◆ **Problem to solve**
Every line of the entries below from the one containing "with each combination being run twice." to the one containing "The data for", both ends included, must be written out exactly. No other line belongs in the answer.

══ The data ══

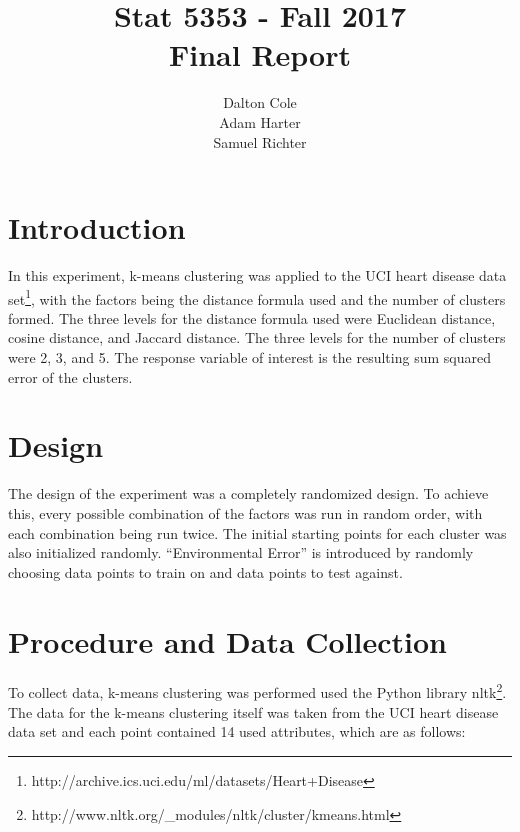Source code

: \documentclass[times]{article}
\begin{document}
   \title{Stat 5353  - Fall 2017 \\ Final Report}
   \author{Dalton Cole \\ Adam Harter \\ Samuel Richter}
   \date{}
   \maketitle
   
   \section{Introduction}

   In this experiment, k-means clustering was applied to the UCI heart disease data 
   set\footnote{http://archive.ics.uci.edu/ml/datasets/Heart+Disease}, with the factors 
   being the distance formula used and the number of clusters formed.  
   The three levels for the distance formula used were Euclidean distance, 
   cosine distance, and Jaccard distance.  
   The three levels for the number of clusters were 2, 3, and 5.  
   The response variable of interest is the resulting sum squared error of the clusters.

   \section{Design}

   The design of the experiment was a completely randomized design.
   To achieve this, every possible combination of the factors was run in random order,
   with each combination being run twice.
   The initial starting points for each cluster was also initialized randomly.
   ``Environmental Error'' is introduced by randomly choosing data points to train on and
   data points to test against.

   \section{Procedure and Data Collection}

   To collect data, k-means clustering was performed used the Python library
   nltk\footnote{http://www.nltk.org/\_modules/nltk/cluster/kmeans.html}.
   The data for the k-means clustering itself was taken from the UCI heart disease
   data set and each point contained 14 used attributes, which are as follows:
\end{document}
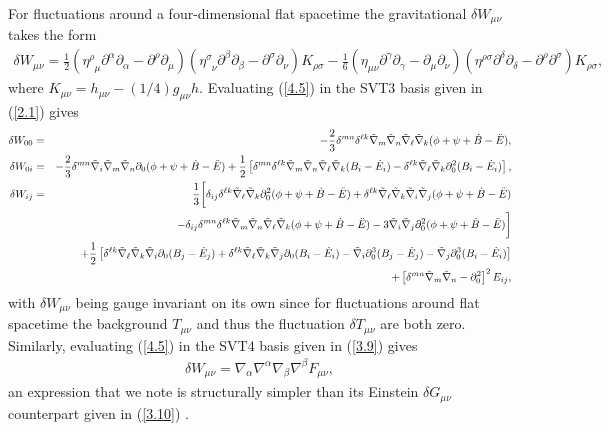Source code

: \documentclass[aps,onecolumn,10pt]{revtex4}
\numberwithin{equation}{section}
\numberwithin{equation}{section}
\begin{document}
For fluctuations around a four-dimensional flat spacetime the gravitational $\delta W_{\mu\nu}$  takes the form \cite{Mannheim2006}
%
\begin{eqnarray}
\delta W_{\mu\nu}=\frac{1}{2}(\eta^{\rho}_{\phantom{\rho} \mu} \partial^{\alpha}\partial_{\alpha}-\partial^{\rho}\partial_{\mu})
(\eta^{\sigma}_{\phantom{\sigma} \nu} \partial^{\beta}\partial_{\beta}-
\partial^{\sigma}\partial_{\nu})K_{\rho \sigma}- 
\frac{1}{6}(\eta_{\mu \nu} \partial^{\gamma}\partial_{\gamma}-
\partial_{\mu}\partial_{\nu})(\eta^{\rho \sigma} \partial^{\delta}\partial_{\delta}-
\partial^{\rho}\partial^{\sigma})K_{\rho\sigma},
\label{4.5}
\end{eqnarray}
%
where $K_{\mu\nu}=h_{\mu\nu}-(1/4)g_{\mu\nu}h$. Evaluating (\ref{4.5}) in the SVT3 basis given in (\ref{2.1}) gives \cite{Amarasinghe2018}
%
\begin{eqnarray}
\delta W_{00}  &=& -\frac{2}{3} \delta^{mn}\delta^{\ell k}\tilde{\nabla}_m\tilde{\nabla}_n\tilde{\nabla}_{\ell}\tilde{\nabla}_k (\phi + \psi +\dot{B}-\ddot{E}),
\nonumber\\	
\delta W_{0i} &=&  -\frac{2}{3} \delta^{mn}\tilde{\nabla}_i\tilde{\nabla}_m\tilde{\nabla}_n\partial_0(\phi +\psi +\dot{B}-\ddot{E})
	+\frac{1}{2}\left[\delta^{mn}\delta^{\ell k}\tilde{\nabla}_m\tilde{\nabla}_n\tilde{\nabla}_{\ell}\tilde{\nabla}_k(B_i - \dot{E}_i) -  \delta^{\ell k}\tilde{\nabla}_{\ell}\tilde{\nabla}_k \partial_0^2(B_i - \dot{E}_i)\right],
\nonumber\\	
\delta W_{ij}  &=& \frac{1}{3}\bigg{[} \delta_{ij}\delta^{\ell k}\tilde{\nabla}_{\ell}\tilde{\nabla}_k  \partial_0^2(\phi+ \psi+\dot{B}-\ddot{E}) + \delta^{\ell k}\tilde{\nabla}_{\ell}\tilde{\nabla}_k \tilde{\nabla}_i\tilde{\nabla}_j (\phi + \psi +\dot{B}-\ddot{E}) 
\nonumber\\
&&- \delta_{ij} \delta^{mn}\delta^{\ell k}\tilde{\nabla}_m\tilde{\nabla}_n\tilde{\nabla}_{\ell}\tilde{\nabla}_k(\phi + \psi +\dot{B}-\ddot{E}) -3\tilde{\nabla}_i\tilde{\nabla}_j \partial_0^2(\phi + \psi +\dot{B}-\ddot{E})\bigg{] }
\nonumber\\
&&+\frac{1}{2}\left[ \delta^{\ell k}\tilde{\nabla}_{\ell}\tilde{\nabla}_k \tilde{\nabla}_i   \partial_0(B_j - \dot{E}_j)+ \delta^{\ell k}\tilde{\nabla}_{\ell}\tilde{\nabla}_k \tilde{\nabla}_j \partial_0(B_i - \dot{E}_i) - \tilde{\nabla}_i\partial_0^3(B_j - \dot{E}_j)-\tilde{\nabla}_j\partial_0^3(B_i - \dot{E}_i)\right]
\nonumber\\
&&+\left[\delta^{mn}\tilde{\nabla}_m\tilde{\nabla}_n-\partial_0^2\right]^2E_{ij},
\label{4.6}
\end{eqnarray}
%
with $\delta W_{\mu\nu}$ being gauge invariant on its own since for fluctuations around flat spacetime the background $T_{\mu\nu}$ and thus the fluctuation $\delta T_{\mu\nu}$ are both zero. Similarly,  evaluating (\ref{4.5}) in the SVT4 basis given in (\ref{3.9}) gives 
%
\begin{eqnarray}
\delta W_{\mu\nu}=\nabla_{\alpha}\nabla^{\alpha}\nabla_{\beta}\nabla^{\beta}F_{\mu\nu},
\label{4.7}
\end{eqnarray}
%
an expression that we note is structurally  simpler than its Einstein $\delta G_{\mu\nu}$ counterpart given  in (\ref{3.10}) \cite{footnote6}. 
\end{document}
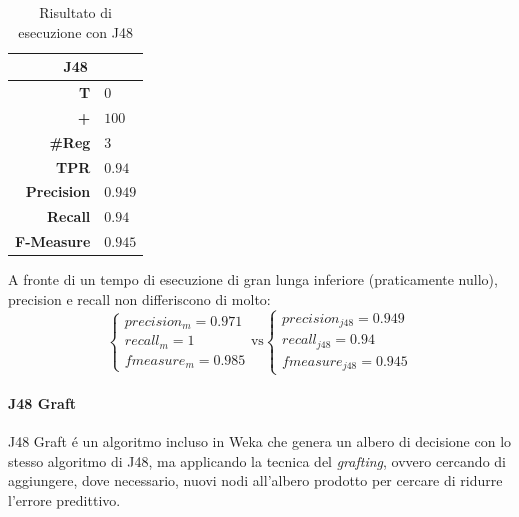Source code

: \documentclass[preprint]{acm_proc_article-sp}
\begin{document}
\begin{table}[h]
\centering
\begin{tabular}{|r|l|} \hline
\multicolumn{2}{|c|}{\textbf{J48}} \\ \hline \hline 
\textbf{T} & $0$ \\ \hline
\textbf{+} & $100$ \\ \hline
\textbf{\#Reg} & $3$\\ \hline
\textbf{TPR} & $0.94$ \\ \hline
\textbf{Precision} & $0.949$ \\ \hline
\textbf{Recall} & $0.94$ \\  \hline
\textbf{F-Measure} & $0.945$ \\
\hline\end{tabular}
\caption{Risultato di esecuzione con J48}
\label{table:risultati-j48}
\end{table}

A fronte di un tempo di esecuzione di gran lunga inferiore (praticamente nullo), precision e recall non differiscono di molto:
\[
\begin{cases}
precision_m = 0.971 \\
recall_m = 1 \\
fmeasure_m = 0.985
\end{cases}
\mbox{vs}
\begin{cases}
precision_{j48} = 0.949 \\
recall_{j48} = 0.94 \\
fmeasure_{j48} = 0.945
\end{cases}
\]

\paragraph{J48 Graft} J48 Graft \'e un algoritmo incluso in Weka che genera un albero di decisione con lo stesso algoritmo di J48, ma applicando la tecnica del \textit{grafting}\cite{Webb1999}, ovvero cercando di aggiungere, dove necessario, nuovi nodi all'albero prodotto per cercare di ridurre l'errore predittivo.
\end{document}
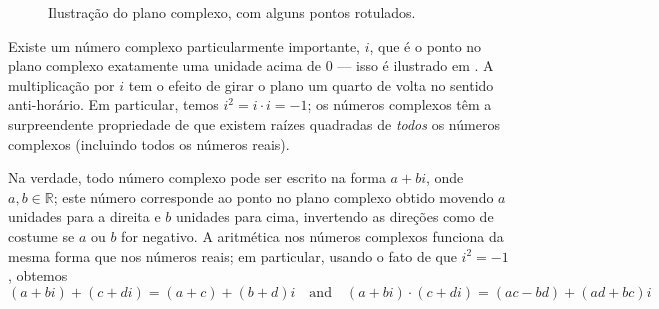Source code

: \begin{figure}[p!]
\centering
{}
\caption{Ilustração do plano complexo, com alguns pontos rotulados.}
\label{figComplexNumbers}
\end{figure}

Existe um número complexo particularmente importante, $i$, que é o ponto no plano complexo exatamente uma unidade acima de $0$ --- isso é ilustrado em . A multiplicação por $i$ tem o efeito de girar o plano um quarto de volta no sentido anti-horário. Em particular, temos $i^2 = i \cdot i = -1$; os números complexos têm a surpreendente propriedade de que existem raízes quadradas de \textit{todos} os números complexos (incluindo todos os números reais).

Na verdade, todo número complexo pode ser escrito na forma $a+bi$, onde $a,b \in \mathbb{R}$; este número corresponde ao ponto no plano complexo obtido movendo $a$ unidades para a direita e $b$ unidades para cima, invertendo as direções como de costume se $a$ ou $b$ for negativo. A aritmética nos números complexos funciona da mesma forma que nos números reais; em particular, usando o fato de que $i^2=-1$, obtemos
\[ (a+bi)+(c+di) = (a+c)+(b+d)i \quad \text{and} \quad (a+bi) \cdot (c+di) = (ac-bd) + (ad+bc)i \]


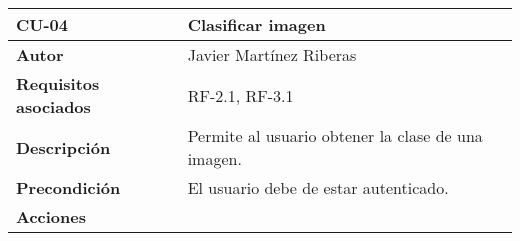 \begin{longtable}[H]{@{}ll@{}}
\toprule
\begin{minipage}[b]{0.26\columnwidth}\raggedright\strut%
\textbf{CU-04}\strut
\end{minipage} & \begin{minipage}[b]{0.68\columnwidth}\raggedright\strut%
\textbf{Clasificar imagen}\strut
\end{minipage}\tabularnewline
\midrule
\endhead
\begin{minipage}[t]{0.26\columnwidth}\raggedright\strut
\textbf{Autor}\strut
\end{minipage} & \begin{minipage}[t]{0.68\columnwidth}\raggedright\strut
Javier Martínez Riberas\strut
\end{minipage}\tabularnewline
\begin{minipage}[t]{0.26\columnwidth}\raggedright\strut
\textbf{Requisitos asociados}\strut
\end{minipage} & \begin{minipage}[t]{0.68\columnwidth}\raggedright\strut%
RF-2.1, RF-3.1\strut
\end{minipage}\tabularnewline
\begin{minipage}[t]{0.26\columnwidth}\raggedright\strut
\textbf{Descripción}\strut
\end{minipage} & \begin{minipage}[t]{0.68\columnwidth}\raggedright\strut%
Permite al usuario obtener la clase de una imagen.\strut
\end{minipage}\tabularnewline
\begin{minipage}[t]{0.26\columnwidth}\raggedright\strut
\textbf{Precondición}\strut
\end{minipage} & \begin{minipage}[t]{0.68\columnwidth}\raggedright\strut%
El usuario debe de estar autenticado.\strut
\end{minipage}\tabularnewline
\begin{minipage}[t]{0.26\columnwidth}\raggedright\strut
\textbf{Acciones}\strut
\end{minipage} & \begin{minipage}[t]{0.68\columnwidth}\raggedright\strut%

\end{minipage}
\end{longtable}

═══

◆ **Response**
   with each combination being run twice.
   The initial starting points for each cluster was also initialized randomly.
   ``Environmental Error'' is introduced by randomly choosing data points to train on and
   data points to test against.

   \section{Procedure and Data Collection}

   To collect data, k-means clustering was performed used the Python library
   nltk\footnote{http://www.nltk.org/\_modules/nltk/cluster/kmeans.html}.
   The data for the k-means clustering itself was taken from the UCI heart disease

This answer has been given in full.